When the Democrats subsequently took control of the legislature, they told the bondholders to pound sand because the losses were due to a corrupt graft scheme. (Although none of these matters are mentioned in the New York Times article, written on behalf of bondholders in New England.)

The book would have a tie-in to the current municipal debt crisis, which has two causes.

The first cause is just high, fixed municipal expenses made under the assumption that construction permit fees and high property tax revenues would last forever.

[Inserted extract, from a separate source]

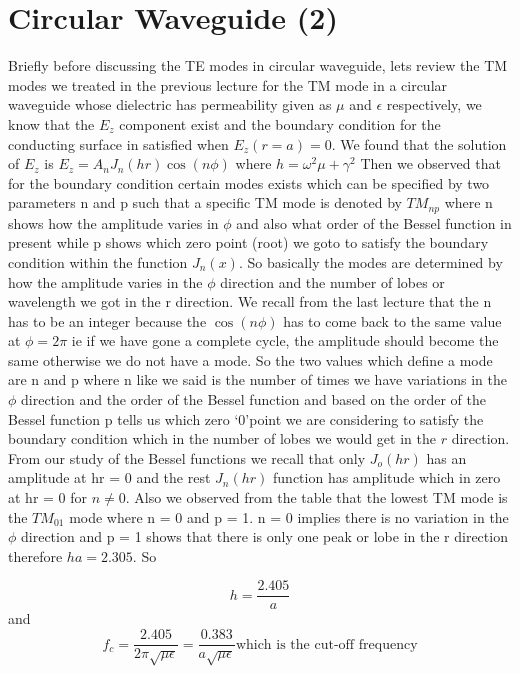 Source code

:\chapter{Circular Waveguide (2)}\label{lec:lec45}
Briefly  before  discussing the TE modes in circular waveguide, lets review the TM modes we treated in the previous lecture for the TM   mode in a circular waveguide whose dielectric has permeability given as $\mu$ and $\epsilon$ respectively, we know that the $E_z$ component exist and the boundary condition for the conducting surface in satisfied when $E_z(r=a)= 0$. We found that the solution of $E_z$ is $E_z = A_n J_n(hr)\cos(n\phi)$  where $h= \omega^2\mu + \gamma^2$  Then we observed that for the boundary condition certain modes exists which can be specified by two parameters n and p such that a specific TM mode is denoted by $TM_{np}$ where n shows how the amplitude varies in $\phi$ and also what order of the Bessel function in present while p shows which zero point (root) we goto to satisfy the boundary condition within the function $J_n(x)$. So  basically the modes are determined by how the amplitude varies in the $\phi$ direction and the number of lobes or wavelength we got in the r direction. We recall from  the last lecture that the n has to be an integer because the $\cos(n\phi)$ has to come back to the same value at $\phi=2\pi$ ie if we have gone a complete cycle, the amplitude should become the same otherwise we do not have a mode. So the two values which define a mode are n and p where  n like we said is the number of times we have variations in the $\phi$ direction and the order of the Bessel function and based on the order of the Bessel function p tells us which zero \textquoteleft0\textquoteright point we are considering to satisfy the boundary condition which in the number of lobes we would get in the $r$ direction. From our study of the Bessel functions we recall that only $J_o(hr)$ has an amplitude at hr = 0 and the rest $J_n(hr)$ function has amplitude which in zero at hr = 0 for $ n \ne 0$. Also we observed from the table that the lowest TM mode is the $TM_{01}$ mode where n = 0 and p = 1.  n = 0 implies there is no variation in the $\phi$ direction and p = 1 shows that there is only one peak or lobe in the r direction therefore $ha = 2.305$. So

$$ h = \frac{2.405}{a}$$ and $$f_c = \frac{2.405}{2\pi\sqrt{\mu\epsilon}} = \frac{0.383}{a\sqrt{\mu\epsilon}}\text{which is the cut-off frequency}$$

To the extent that the expenses come from massive pensions for municipal workers, that is somewhat corrupt.

But, the real corruption involves derivatives deals between municipalities and Wall Street banks that exploited their low-IQ and corrupt decisionmakers.

One example is in Jefferson County, Alabama, where the SEC has accused the county commission president of accepting cash payments in exchange for agreeing to these derivatives deals.

And now, "The banks might be worried that Jefferson County, if pressed, could walk away from the derivatives trades on the grounds that they were signed in what might have been fraudulent deals written by the banks, Taylor says."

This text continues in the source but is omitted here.